モロッコのアトラス山脈麓で仕事を始めた。あるときモロッコの同僚がベルベルの娘さんを連れて家に来た。
「この娘はいい子だ。掃除、洗濯それに食事もできる。」
「おまえのために見つけてきてやった。」
小柄なまだあどけなさの残る少女であった。
「いや、僕は自分のことは自分で出来るから・・・」と言っても、同僚は強引に薦めてくる。そして無理だとみるや、彼女は行く所もない気の毒な身の上なので、しばらく泊めてやってくれと頼みこんできた。後で違う働き口を見つけるまでだからと、押し付けられるように預かることになった。

「名前は?」
「サディア」
声をかけなければ自分から喋ってくることもなく、黙々と仕事をしてくれた。時々寂しそうな伏し目がちになるのは気になったが、二人にとっての共通語であるフランス語については、どちらも語彙は少なく、おのずと非言語によるコミュニケーションが多くなっていた。
サディアはトランプが好きで良く遊んだ。たまたまエアフランスでもらったカードが役に立ち、神経衰弱をサディアに教えながら楽しんだ。子供のような笑顔を見せることが多くなっていた。
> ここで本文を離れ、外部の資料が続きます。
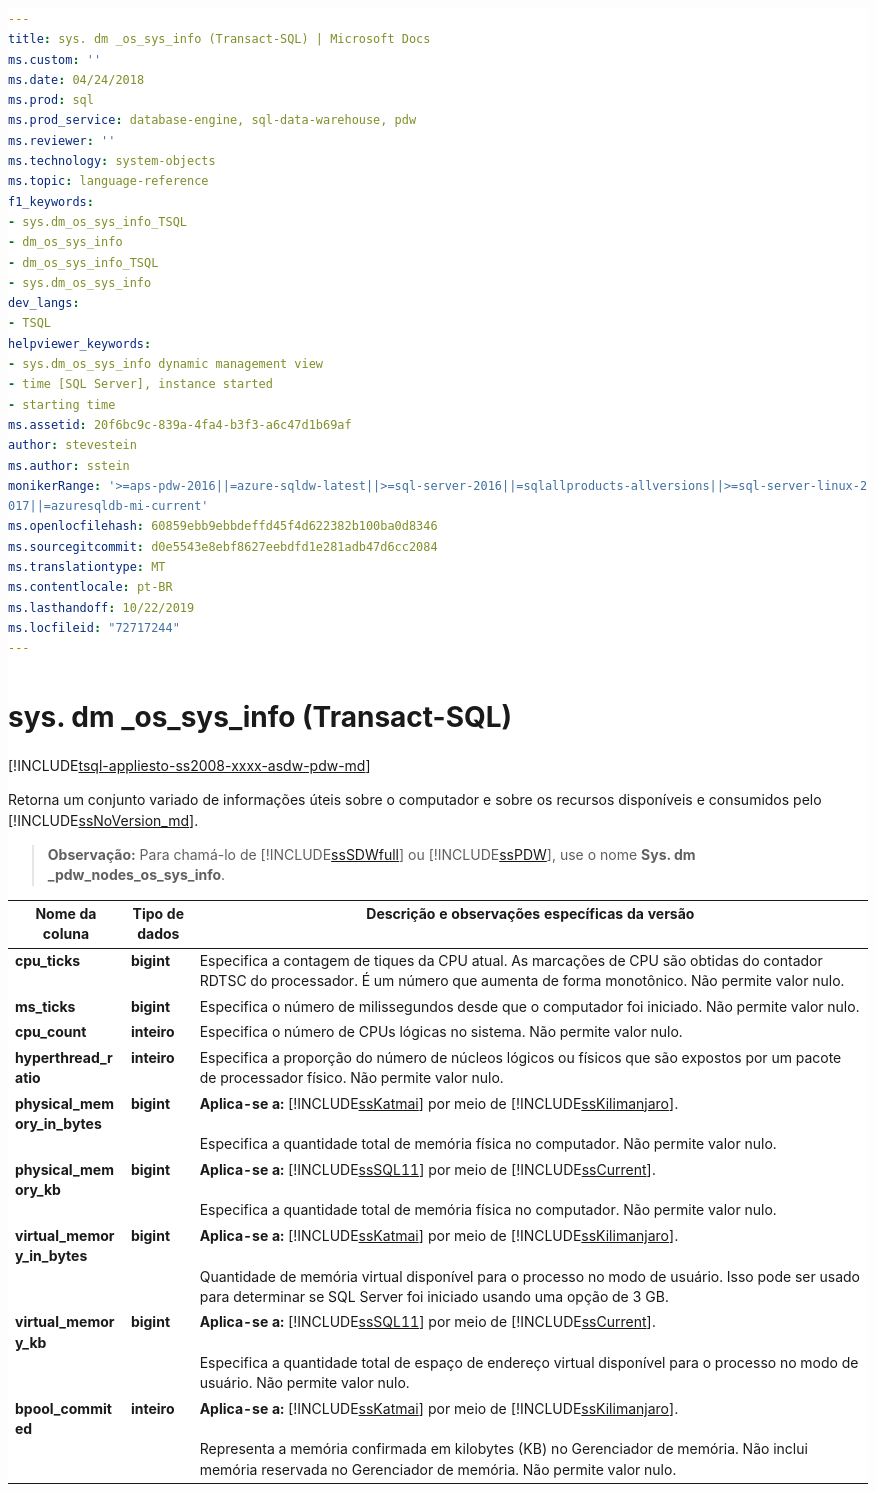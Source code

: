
 ```yaml
---
title: sys. dm _os_sys_info (Transact-SQL) | Microsoft Docs
ms.custom: ''
ms.date: 04/24/2018
ms.prod: sql
ms.prod_service: database-engine, sql-data-warehouse, pdw
ms.reviewer: ''
ms.technology: system-objects
ms.topic: language-reference
f1_keywords:
- sys.dm_os_sys_info_TSQL
- dm_os_sys_info
- dm_os_sys_info_TSQL
- sys.dm_os_sys_info
dev_langs:
- TSQL
helpviewer_keywords:
- sys.dm_os_sys_info dynamic management view
- time [SQL Server], instance started
- starting time
ms.assetid: 20f6bc9c-839a-4fa4-b3f3-a6c47d1b69af
author: stevestein
ms.author: sstein
monikerRange: '>=aps-pdw-2016||=azure-sqldw-latest||>=sql-server-2016||=sqlallproducts-allversions||>=sql-server-linux-2017||=azuresqldb-mi-current'
ms.openlocfilehash: 60859ebb9ebbdeffd45f4d622382b100ba0d8346
ms.sourcegitcommit: d0e5543e8ebf8627eebdfd1e281adb47d6cc2084
ms.translationtype: MT
ms.contentlocale: pt-BR
ms.lasthandoff: 10/22/2019
ms.locfileid: "72717244"
---
```

# <a name="sysdm_os_sys_info-transact-sql"></a>sys. dm _os_sys_info (Transact-SQL)
[!INCLUDE[tsql-appliesto-ss2008-xxxx-asdw-pdw-md](../../includes/tsql-appliesto-ss2008-xxxx-asdw-pdw-md.md)]

  Retorna um conjunto variado de informações úteis sobre o computador e sobre os recursos disponíveis e consumidos pelo [!INCLUDE[ssNoVersion_md](../../includes/ssnoversion-md.md)].  
  
> **Observação:** Para chamá-lo de [!INCLUDE[ssSDWfull](../../includes/sssdwfull-md.md)] ou [!INCLUDE[ssPDW](../../includes/sspdw-md.md)], use o nome **Sys. dm _pdw_nodes_os_sys_info**.  
  
|Nome da coluna|Tipo de dados|Descrição e observações específicas da versão |  
|-----------------|---------------|-----------------|  
|**cpu_ticks**|**bigint**|Especifica a contagem de tiques da CPU atual. As marcações de CPU são obtidas do contador RDTSC do processador. É um número que aumenta de forma monotônico. Não permite valor nulo.|  
|**ms_ticks**|**bigint**|Especifica o número de milissegundos desde que o computador foi iniciado. Não permite valor nulo.|  
|**cpu_count**|**inteiro**|Especifica o número de CPUs lógicas no sistema. Não permite valor nulo.|  
|**hyperthread_ratio**|**inteiro**|Especifica a proporção do número de núcleos lógicos ou físicos que são expostos por um pacote de processador físico. Não permite valor nulo.|  
|**physical_memory_in_bytes**|**bigint**|**Aplica-se a:** [!INCLUDE[ssKatmai](../../includes/sskatmai-md.md)] por meio de [!INCLUDE[ssKilimanjaro](../../includes/sskilimanjaro-md.md)].<br /><br /> Especifica a quantidade total de memória física no computador. Não permite valor nulo.|  
|**physical_memory_kb**|**bigint**|**Aplica-se a:** [!INCLUDE[ssSQL11](../../includes/sssql11-md.md)] por meio de [!INCLUDE[ssCurrent](../../includes/sscurrent-md.md)].<br /><br /> Especifica a quantidade total de memória física no computador. Não permite valor nulo.|  
|**virtual_memory_in_bytes**|**bigint**|**Aplica-se a:** [!INCLUDE[ssKatmai](../../includes/sskatmai-md.md)] por meio de [!INCLUDE[ssKilimanjaro](../../includes/sskilimanjaro-md.md)].<br /><br /> Quantidade de memória virtual disponível para o processo no modo de usuário. Isso pode ser usado para determinar se SQL Server foi iniciado usando uma opção de 3 GB.|  
|**virtual_memory_kb**|**bigint**|**Aplica-se a:** [!INCLUDE[ssSQL11](../../includes/sssql11-md.md)] por meio de [!INCLUDE[ssCurrent](../../includes/sscurrent-md.md)].<br /><br /> Especifica a quantidade total de espaço de endereço virtual disponível para o processo no modo de usuário. Não permite valor nulo.|  
|**bpool_commited**|**inteiro**|**Aplica-se a:** [!INCLUDE[ssKatmai](../../includes/sskatmai-md.md)] por meio de [!INCLUDE[ssKilimanjaro](../../includes/sskilimanjaro-md.md)].<br /><br /> Representa a memória confirmada em kilobytes (KB) no Gerenciador de memória. Não inclui memória reservada no Gerenciador de memória. Não permite valor nulo.|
彼女は子供のころから同僚の家で住み込み家事手伝いの奉公をやっていたこと、最近、同僚がサディアに近づいてきたこと。サディアはどうしたらよいか判らず泣いていたら、同僚に怒られて僕の家に行くように言われたこと、そんなことも少ない語彙ながらも理解できた。ただ彼女のことが理解できるようになればなる程、自分自身のことが分からなくなり、混乱し始めていた。

そんな時、サディアの故郷に近い町から日本人の友人NARITAが訪ねてきた。彼は知っている限りのベルベル語で彼女と話した。NARITAは3日ほど泊まってくれた。三人でよく笑った。三日目の夜、彼にサディアを託すことができないか尋ねてみた。彼はすぐに答えた。「いいよ、俺が雇う。」
次の日サディアは友人のバイクの後ろに乗り、僕の家から去っていった。
急に広くなった家の中に一人で神経衰弱をやりながら、《女神はいつもみんなに良い運命を与えてくれる》とつぶやきながら、ハートのエースを探していた。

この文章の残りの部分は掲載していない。